Perdue was trying to lure investors by promising big profits but he was also appealing to their sense of patriotism. He talked about how the Cubans had tried to bring aid to the island after a hurricane, and how the citizens of Dominica had flown American flags in a protest against the communists. Painting the island red helped Perdue sell his plot. Mercenaries often dress up their profiteering and adventurism in the language of politics, telling each other they are fighting corruption and dictatorship. Maybe it helps them sleep at night but in the end, they are soldiers of fortune, like bank robbers or car thieves, only with more ambition. They steal entire countries.
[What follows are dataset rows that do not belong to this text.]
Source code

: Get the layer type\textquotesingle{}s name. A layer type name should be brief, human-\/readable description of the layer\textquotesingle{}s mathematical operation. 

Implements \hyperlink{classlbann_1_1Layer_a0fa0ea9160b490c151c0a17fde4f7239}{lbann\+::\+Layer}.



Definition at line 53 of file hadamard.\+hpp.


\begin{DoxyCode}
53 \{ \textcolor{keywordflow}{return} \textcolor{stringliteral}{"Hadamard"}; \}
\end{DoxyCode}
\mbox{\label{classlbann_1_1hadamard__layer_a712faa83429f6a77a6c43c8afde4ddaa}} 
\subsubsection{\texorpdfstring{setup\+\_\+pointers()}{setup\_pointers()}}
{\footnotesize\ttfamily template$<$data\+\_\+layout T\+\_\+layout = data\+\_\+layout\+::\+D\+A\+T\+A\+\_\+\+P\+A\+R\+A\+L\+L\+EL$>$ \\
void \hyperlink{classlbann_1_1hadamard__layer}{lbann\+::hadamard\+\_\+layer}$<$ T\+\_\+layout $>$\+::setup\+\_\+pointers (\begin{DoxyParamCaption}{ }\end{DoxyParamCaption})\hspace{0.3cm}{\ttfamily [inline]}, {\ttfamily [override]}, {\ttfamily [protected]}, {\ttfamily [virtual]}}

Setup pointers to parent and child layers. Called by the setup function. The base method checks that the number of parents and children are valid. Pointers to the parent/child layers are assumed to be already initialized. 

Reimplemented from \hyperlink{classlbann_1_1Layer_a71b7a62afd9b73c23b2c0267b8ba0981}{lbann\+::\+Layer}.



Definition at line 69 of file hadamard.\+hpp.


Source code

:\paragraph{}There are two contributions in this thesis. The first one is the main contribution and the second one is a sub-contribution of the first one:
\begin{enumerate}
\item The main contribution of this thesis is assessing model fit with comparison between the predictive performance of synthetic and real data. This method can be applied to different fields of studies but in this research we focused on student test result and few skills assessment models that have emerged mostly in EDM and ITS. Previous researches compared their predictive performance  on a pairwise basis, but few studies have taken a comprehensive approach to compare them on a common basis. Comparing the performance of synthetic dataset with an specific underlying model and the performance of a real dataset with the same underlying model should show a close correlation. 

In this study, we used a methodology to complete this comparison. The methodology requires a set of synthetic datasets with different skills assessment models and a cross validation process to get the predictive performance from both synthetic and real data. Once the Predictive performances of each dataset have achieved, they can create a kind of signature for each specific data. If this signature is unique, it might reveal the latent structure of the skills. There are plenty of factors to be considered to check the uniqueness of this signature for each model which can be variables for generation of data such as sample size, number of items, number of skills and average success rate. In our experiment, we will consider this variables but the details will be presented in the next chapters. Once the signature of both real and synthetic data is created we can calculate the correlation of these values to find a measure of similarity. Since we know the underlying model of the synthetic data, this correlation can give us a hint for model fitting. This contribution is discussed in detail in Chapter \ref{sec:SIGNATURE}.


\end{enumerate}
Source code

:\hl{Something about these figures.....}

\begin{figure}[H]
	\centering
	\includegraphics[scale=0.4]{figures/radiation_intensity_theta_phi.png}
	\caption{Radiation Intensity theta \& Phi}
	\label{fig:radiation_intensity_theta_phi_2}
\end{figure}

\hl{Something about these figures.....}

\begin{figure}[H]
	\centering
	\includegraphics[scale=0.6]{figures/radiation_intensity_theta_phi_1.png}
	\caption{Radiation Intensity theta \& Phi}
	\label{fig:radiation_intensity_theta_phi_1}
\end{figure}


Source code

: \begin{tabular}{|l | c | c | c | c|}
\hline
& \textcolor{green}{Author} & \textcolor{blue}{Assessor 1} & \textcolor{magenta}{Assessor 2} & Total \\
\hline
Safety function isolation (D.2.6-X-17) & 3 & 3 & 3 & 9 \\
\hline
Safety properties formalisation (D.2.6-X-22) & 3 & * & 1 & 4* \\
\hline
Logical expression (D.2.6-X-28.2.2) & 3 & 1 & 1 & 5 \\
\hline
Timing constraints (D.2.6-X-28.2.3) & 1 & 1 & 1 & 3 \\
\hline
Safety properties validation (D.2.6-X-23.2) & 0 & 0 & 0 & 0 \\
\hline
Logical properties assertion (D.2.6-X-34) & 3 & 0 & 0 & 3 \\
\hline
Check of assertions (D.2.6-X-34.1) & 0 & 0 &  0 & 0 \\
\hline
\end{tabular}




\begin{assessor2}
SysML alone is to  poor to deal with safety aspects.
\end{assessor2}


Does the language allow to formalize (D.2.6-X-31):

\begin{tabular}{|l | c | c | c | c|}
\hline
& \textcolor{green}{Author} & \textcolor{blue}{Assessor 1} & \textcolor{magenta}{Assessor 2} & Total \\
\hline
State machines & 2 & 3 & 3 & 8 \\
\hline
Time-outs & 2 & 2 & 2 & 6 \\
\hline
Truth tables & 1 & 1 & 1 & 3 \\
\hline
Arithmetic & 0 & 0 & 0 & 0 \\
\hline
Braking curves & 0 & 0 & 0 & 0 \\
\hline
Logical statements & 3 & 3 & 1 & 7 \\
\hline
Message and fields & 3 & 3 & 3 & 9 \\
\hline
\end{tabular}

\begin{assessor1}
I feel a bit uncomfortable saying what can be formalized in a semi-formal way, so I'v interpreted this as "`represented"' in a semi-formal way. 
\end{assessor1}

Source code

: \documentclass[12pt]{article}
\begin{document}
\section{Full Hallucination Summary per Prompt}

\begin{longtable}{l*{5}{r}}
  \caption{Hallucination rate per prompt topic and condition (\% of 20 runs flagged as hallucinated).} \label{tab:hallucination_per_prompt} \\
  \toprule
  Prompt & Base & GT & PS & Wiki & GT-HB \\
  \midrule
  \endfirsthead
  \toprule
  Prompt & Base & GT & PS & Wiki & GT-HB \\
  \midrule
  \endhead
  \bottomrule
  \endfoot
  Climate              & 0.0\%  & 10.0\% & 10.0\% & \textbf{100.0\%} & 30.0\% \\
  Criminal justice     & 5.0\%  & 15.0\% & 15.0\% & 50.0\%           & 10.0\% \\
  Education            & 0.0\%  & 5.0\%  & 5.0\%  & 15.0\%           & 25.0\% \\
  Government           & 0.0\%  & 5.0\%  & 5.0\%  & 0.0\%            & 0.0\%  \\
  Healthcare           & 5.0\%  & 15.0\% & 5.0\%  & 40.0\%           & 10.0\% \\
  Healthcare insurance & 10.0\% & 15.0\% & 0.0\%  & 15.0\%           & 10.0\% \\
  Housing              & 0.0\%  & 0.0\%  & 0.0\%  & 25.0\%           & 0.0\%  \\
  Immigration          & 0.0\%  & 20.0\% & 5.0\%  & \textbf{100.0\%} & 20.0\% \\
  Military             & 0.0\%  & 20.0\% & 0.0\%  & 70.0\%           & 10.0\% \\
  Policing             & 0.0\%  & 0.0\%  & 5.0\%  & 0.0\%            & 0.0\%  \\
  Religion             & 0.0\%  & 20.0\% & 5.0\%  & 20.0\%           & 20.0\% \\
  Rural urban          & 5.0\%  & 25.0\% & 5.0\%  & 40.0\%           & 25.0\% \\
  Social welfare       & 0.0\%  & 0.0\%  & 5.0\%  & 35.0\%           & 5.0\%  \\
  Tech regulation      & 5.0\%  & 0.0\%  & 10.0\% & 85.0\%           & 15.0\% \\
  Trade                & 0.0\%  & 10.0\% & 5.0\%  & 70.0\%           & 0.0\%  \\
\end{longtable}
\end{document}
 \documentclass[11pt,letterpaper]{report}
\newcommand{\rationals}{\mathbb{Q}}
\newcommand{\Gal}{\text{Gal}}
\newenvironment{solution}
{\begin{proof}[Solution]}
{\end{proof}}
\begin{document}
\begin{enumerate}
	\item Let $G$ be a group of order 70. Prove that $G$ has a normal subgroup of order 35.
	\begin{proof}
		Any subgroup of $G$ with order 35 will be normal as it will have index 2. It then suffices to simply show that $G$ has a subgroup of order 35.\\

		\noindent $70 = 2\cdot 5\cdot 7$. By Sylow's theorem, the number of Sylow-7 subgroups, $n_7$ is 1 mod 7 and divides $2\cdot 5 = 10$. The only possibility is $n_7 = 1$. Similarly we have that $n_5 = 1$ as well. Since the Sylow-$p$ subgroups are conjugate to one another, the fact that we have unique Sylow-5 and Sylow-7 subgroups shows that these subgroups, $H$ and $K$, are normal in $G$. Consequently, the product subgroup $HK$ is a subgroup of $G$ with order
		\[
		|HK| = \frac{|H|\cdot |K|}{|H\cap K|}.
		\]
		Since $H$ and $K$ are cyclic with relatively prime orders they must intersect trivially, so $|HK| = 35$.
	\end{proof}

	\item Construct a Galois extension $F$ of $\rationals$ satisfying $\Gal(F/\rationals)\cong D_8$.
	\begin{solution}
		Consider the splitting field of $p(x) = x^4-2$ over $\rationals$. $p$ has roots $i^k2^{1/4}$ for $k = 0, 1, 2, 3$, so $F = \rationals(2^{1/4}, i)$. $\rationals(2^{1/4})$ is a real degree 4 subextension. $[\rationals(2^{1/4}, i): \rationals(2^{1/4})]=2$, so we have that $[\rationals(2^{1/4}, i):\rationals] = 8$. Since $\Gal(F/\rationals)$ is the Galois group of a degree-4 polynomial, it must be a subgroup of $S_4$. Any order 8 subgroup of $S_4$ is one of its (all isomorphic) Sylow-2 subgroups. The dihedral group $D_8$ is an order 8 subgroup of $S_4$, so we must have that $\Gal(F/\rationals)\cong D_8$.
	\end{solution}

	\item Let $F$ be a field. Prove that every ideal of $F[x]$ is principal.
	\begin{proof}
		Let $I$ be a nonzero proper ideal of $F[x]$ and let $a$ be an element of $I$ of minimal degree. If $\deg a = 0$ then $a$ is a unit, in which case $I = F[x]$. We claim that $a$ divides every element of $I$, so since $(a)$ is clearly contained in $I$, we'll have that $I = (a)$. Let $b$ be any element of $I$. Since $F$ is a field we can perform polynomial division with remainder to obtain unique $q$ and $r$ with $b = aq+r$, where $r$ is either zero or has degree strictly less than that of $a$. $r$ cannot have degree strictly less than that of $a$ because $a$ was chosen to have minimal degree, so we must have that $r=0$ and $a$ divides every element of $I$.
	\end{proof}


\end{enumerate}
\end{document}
The heist that Perdue was planning was going to be very profitable -- if it all worked out. Dominica was by no means a wealthy place, but imagine the money you could make if you had the run of your own country? In exchange for staging a coup that would return the former prime minister, Patrick John, to power, Perdue and his band of mercenaries were going to own the prime minister and his island.
They could build casinos. They could cut down the trees and sell them off. They could sell drugs and guns. They could print themselves diplomatic passports and commit crimes around the world with immunity. Who was going to stop them? They would be their own sovereign, criminal nation. - Excerpted from Bayou of Pigs: The True Story of an Audacious Plot to Turn a Tropical Island into a Criminal
Paradise, published by John Wiley & Sons. For more information see stewartbell.net.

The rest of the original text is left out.